Task directions | For every line in the material below that holds "dragStart", report the line.

The data |
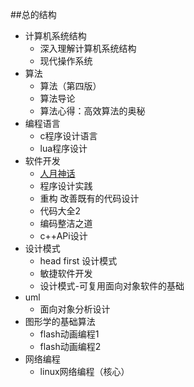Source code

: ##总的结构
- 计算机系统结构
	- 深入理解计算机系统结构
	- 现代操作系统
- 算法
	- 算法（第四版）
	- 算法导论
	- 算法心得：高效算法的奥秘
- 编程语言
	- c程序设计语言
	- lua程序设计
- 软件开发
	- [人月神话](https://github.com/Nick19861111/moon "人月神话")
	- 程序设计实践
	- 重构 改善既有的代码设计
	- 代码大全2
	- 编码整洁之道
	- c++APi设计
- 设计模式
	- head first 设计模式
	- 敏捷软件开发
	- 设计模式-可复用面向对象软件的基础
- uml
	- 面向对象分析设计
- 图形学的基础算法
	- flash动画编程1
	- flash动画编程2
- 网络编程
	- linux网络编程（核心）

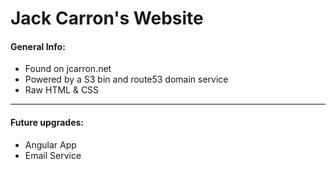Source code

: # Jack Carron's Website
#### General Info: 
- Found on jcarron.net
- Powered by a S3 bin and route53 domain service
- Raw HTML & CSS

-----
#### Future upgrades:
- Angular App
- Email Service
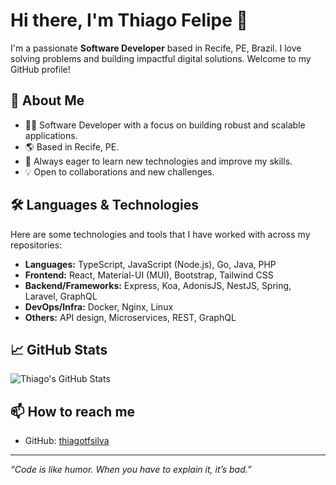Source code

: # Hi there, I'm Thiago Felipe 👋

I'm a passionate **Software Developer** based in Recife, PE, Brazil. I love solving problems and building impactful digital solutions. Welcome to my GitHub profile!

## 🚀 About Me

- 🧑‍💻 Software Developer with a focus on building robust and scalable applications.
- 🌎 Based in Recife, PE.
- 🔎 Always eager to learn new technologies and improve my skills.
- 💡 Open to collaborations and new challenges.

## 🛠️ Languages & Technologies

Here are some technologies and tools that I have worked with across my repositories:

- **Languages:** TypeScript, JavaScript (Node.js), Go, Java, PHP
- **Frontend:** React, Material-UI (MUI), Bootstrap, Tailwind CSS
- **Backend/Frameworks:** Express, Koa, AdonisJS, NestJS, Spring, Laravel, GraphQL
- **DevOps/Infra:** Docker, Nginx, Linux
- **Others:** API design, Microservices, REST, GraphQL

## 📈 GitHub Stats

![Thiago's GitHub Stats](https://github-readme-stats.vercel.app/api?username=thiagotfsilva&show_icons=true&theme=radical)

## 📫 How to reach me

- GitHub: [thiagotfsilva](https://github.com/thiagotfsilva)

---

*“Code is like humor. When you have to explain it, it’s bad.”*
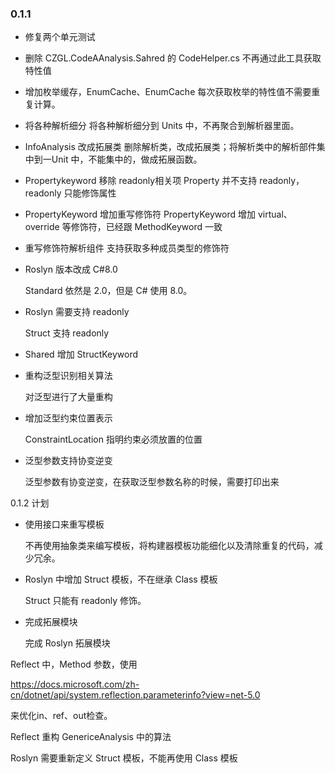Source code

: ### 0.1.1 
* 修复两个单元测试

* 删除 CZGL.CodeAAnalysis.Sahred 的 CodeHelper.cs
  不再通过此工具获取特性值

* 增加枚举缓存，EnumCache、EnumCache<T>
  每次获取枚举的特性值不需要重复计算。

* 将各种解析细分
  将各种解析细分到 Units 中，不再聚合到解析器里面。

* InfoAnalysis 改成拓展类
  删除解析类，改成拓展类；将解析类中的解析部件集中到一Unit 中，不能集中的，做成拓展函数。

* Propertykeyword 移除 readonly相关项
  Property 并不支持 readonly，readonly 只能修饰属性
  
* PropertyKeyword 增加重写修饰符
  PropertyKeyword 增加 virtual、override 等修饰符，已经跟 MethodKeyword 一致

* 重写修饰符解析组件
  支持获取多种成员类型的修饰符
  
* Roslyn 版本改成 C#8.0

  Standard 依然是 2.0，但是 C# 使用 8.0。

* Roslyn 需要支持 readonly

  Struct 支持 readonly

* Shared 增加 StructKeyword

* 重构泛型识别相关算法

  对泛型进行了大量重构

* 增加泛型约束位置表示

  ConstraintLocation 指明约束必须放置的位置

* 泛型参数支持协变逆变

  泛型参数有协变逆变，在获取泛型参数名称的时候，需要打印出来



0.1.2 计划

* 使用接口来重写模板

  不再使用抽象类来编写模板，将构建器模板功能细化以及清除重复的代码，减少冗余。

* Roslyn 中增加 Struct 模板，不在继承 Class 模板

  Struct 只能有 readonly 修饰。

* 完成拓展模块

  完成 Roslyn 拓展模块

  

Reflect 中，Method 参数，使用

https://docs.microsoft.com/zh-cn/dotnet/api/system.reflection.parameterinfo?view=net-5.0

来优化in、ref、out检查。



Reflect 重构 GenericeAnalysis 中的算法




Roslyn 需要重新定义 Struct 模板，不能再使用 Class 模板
---
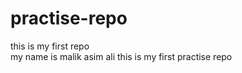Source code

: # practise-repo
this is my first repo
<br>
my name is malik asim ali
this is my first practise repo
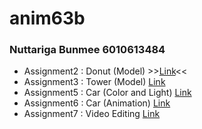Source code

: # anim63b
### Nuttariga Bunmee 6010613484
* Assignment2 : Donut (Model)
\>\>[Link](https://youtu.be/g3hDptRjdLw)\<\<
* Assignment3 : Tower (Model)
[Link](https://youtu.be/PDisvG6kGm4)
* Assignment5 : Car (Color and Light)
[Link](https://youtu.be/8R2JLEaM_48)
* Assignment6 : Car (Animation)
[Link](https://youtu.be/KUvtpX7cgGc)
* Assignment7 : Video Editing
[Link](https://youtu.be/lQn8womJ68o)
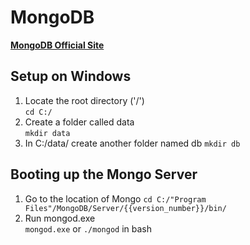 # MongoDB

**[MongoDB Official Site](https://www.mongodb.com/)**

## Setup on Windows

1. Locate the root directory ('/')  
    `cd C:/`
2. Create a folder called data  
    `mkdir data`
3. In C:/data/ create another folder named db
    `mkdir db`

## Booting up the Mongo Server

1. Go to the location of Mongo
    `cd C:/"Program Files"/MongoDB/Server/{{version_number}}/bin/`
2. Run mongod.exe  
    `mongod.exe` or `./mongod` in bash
* * *
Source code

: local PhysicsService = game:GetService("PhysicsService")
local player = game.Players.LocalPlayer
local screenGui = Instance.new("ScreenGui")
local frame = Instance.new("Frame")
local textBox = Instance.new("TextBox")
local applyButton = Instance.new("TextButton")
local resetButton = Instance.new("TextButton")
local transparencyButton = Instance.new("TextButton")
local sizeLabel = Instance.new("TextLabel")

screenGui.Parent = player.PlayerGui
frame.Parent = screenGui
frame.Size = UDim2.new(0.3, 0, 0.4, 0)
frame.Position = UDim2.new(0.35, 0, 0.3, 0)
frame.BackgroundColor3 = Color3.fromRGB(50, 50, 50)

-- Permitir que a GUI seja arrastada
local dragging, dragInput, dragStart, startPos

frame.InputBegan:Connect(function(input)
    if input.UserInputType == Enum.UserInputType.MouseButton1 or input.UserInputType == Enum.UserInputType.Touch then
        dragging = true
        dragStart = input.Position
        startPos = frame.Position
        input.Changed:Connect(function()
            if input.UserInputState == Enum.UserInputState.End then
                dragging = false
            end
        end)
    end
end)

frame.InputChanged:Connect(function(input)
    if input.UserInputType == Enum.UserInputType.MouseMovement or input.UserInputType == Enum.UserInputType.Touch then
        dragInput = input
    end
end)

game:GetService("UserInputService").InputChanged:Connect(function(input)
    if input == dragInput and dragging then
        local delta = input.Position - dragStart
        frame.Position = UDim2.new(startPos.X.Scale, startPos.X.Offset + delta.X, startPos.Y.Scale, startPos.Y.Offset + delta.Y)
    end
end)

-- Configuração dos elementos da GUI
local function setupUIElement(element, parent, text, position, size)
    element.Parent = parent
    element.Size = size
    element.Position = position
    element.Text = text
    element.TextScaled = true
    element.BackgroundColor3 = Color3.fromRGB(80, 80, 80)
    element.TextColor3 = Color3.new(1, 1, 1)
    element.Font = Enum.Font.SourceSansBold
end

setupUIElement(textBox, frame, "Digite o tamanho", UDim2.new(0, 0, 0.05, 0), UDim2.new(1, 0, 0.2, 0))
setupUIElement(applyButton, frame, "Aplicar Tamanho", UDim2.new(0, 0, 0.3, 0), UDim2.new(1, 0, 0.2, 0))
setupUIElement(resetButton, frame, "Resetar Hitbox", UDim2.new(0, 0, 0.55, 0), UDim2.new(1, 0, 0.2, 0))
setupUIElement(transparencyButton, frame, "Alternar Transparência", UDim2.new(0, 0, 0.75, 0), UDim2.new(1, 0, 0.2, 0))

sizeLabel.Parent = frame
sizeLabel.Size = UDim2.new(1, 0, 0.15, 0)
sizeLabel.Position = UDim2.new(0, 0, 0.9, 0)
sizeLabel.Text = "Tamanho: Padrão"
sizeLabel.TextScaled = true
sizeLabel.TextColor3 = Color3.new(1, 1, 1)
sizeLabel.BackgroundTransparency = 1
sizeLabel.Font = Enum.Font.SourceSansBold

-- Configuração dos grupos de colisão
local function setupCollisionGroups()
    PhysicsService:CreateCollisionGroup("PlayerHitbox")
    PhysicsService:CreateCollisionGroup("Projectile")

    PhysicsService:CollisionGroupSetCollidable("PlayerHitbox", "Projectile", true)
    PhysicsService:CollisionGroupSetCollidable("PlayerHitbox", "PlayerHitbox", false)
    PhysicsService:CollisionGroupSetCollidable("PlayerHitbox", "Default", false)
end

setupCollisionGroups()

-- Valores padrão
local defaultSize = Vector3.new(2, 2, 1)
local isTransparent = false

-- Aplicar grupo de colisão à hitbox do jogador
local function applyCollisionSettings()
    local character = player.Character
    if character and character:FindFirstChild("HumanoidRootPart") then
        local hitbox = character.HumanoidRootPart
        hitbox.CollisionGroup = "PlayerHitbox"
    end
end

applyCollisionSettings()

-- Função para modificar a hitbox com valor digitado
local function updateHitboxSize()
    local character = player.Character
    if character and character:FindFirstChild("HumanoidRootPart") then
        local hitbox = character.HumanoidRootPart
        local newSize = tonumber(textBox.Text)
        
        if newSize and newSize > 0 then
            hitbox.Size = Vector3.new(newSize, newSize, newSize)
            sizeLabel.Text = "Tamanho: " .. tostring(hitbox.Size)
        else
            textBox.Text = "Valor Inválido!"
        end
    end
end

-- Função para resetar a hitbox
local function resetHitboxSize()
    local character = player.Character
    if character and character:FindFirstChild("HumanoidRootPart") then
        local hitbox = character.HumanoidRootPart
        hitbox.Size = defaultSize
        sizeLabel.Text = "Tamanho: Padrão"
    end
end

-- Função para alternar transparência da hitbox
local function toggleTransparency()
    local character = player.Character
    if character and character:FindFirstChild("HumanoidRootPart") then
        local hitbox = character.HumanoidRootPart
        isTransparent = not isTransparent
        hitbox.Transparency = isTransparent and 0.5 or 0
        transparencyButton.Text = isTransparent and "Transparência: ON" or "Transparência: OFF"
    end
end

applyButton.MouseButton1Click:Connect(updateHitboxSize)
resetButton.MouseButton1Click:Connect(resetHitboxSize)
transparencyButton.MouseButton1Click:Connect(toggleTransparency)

Solution |
local dragging, dragInput, dragStart, startPos
        dragStart = input.Position
        local delta = input.Position - dragStart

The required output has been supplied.